In Susdal warf der atheistische Sozialismus bereits 1967 das Handtuch. Mutmaßungen über eines der schönsten Kleinode in Russland.
8. 2011
 

Geschüttelt wie ein Longdrink kommen die Passagiere mit dem Linienbus aus Wladimir, wo der Schnellzug von Moskau nach Nischni Novgorod Station macht, nach etwa einer Stunde Fahrtzeit in Susdal an. Nicht nur wegen der miserablen Stoßdämpfer scheint dieses in die Jahre gekommene Fahrzeug kaum für den Transport von Touristen gedacht zu sein. Susdals Busbahnhof liegt am Rande der Stadt. Wer ins Zentrum will, muss ein weiteres Ticket lösen – der Bus bleibt derselbe. In der Stadt selbst winken wir uns einen innen unangenehm nach Tankstelle riechenden aber nichtsdestotrotz gemütlichen Wolga herunter. Der ältere Herr, der sich wie viele Russen ein kleines Zubrot mit Spontanfahrten verdient,  hat uns - auf neugierige Fragen kurz angebunden antwortend - rasch beim Hotel abgesetzt.

Beschaulich gibt sich die Kleinstadt, sofern sie eine ist. Eher ein Großdorf, in dem heute an die 12.000 Menschen leben. Zu Gesicht bekommt der Besucher die Einwohner nur vereinzelt. Nicht einmal einen Lageplan als Lotsen braucht man hier. Was das "Dorf" zu zeigen hat, ist sowieso nicht zu übersehen. Wie sakrale Leuchttürme geben unzählige Kirchen Orientierung, sowohl topografisch als auch geistig.

In dem erstmals 1024 erwähnten Ort stellt sich rasch das Gefühl ein, dass es hier unmöglich ist, Gott zu ignorieren. Ebenso, dass jeder Versuch sinnlos wäre, sich vor Ihm zu verbergen. Gott ist hier stetiger Begleiter, er scheint hier alles zu sehen und zu hören. Und doch hat man den Eindruck, dass er dabei nicht in der Manier eines „KGB-Spitzels“ auftritt, der jeden abweichenden Schritt notiert, um ihn später zu bestrafen, sondern offen und transparent, ohne Tarnung, mit wohlwollender Gesinnung, eher mütterlich behütend als väterlich streng. Gott scheint es sich hier wohnlich gemacht zu haben, wie jeder Susdaler sonst auch.
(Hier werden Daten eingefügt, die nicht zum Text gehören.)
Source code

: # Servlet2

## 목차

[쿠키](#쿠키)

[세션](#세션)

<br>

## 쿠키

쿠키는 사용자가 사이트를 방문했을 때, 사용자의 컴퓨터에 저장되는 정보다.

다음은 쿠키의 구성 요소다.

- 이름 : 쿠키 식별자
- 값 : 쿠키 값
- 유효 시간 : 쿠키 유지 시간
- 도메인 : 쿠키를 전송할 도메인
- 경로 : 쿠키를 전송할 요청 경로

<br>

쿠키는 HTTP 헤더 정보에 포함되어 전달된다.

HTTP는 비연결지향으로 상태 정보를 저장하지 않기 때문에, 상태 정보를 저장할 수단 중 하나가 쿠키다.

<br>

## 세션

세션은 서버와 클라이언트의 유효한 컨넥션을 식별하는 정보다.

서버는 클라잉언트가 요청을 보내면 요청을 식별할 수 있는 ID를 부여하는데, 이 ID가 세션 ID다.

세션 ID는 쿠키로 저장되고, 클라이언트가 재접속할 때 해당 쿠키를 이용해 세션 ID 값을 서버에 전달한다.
Das Göttliche zeigt sich in Susdal in unterschiedlichsten Facetten – bei der bedeutenden Maria Schutz Kirche anders als etwa bei der Roshdestwenski-Kathedrale im Susdaler Kreml, beim Prokow- und Spassokloster wiederum anders wie beim Jewfimiewski-Kloster.  Zum Ausdruck kommt dabei eine Vielfalt, die sich nicht nur in unterschiedlichen Baustilen manifestiert. Auch der Standpunkt des Betrachters spielt eine Rolle. Wenn man sich den Kirchen von unterschiedlichen Richtungen her annähert tun sich immer neue Aus- und Einblicke auf. Das geht soweit, dass manchmal der Eindruck entsteht, es handle sich um eine andere Kirche. Architektur und Anlage der Stadt vermitteln damit nicht nur den Eindruck der Allgegenwart Gottes, sondern auch von dessen Unfassbarkeit.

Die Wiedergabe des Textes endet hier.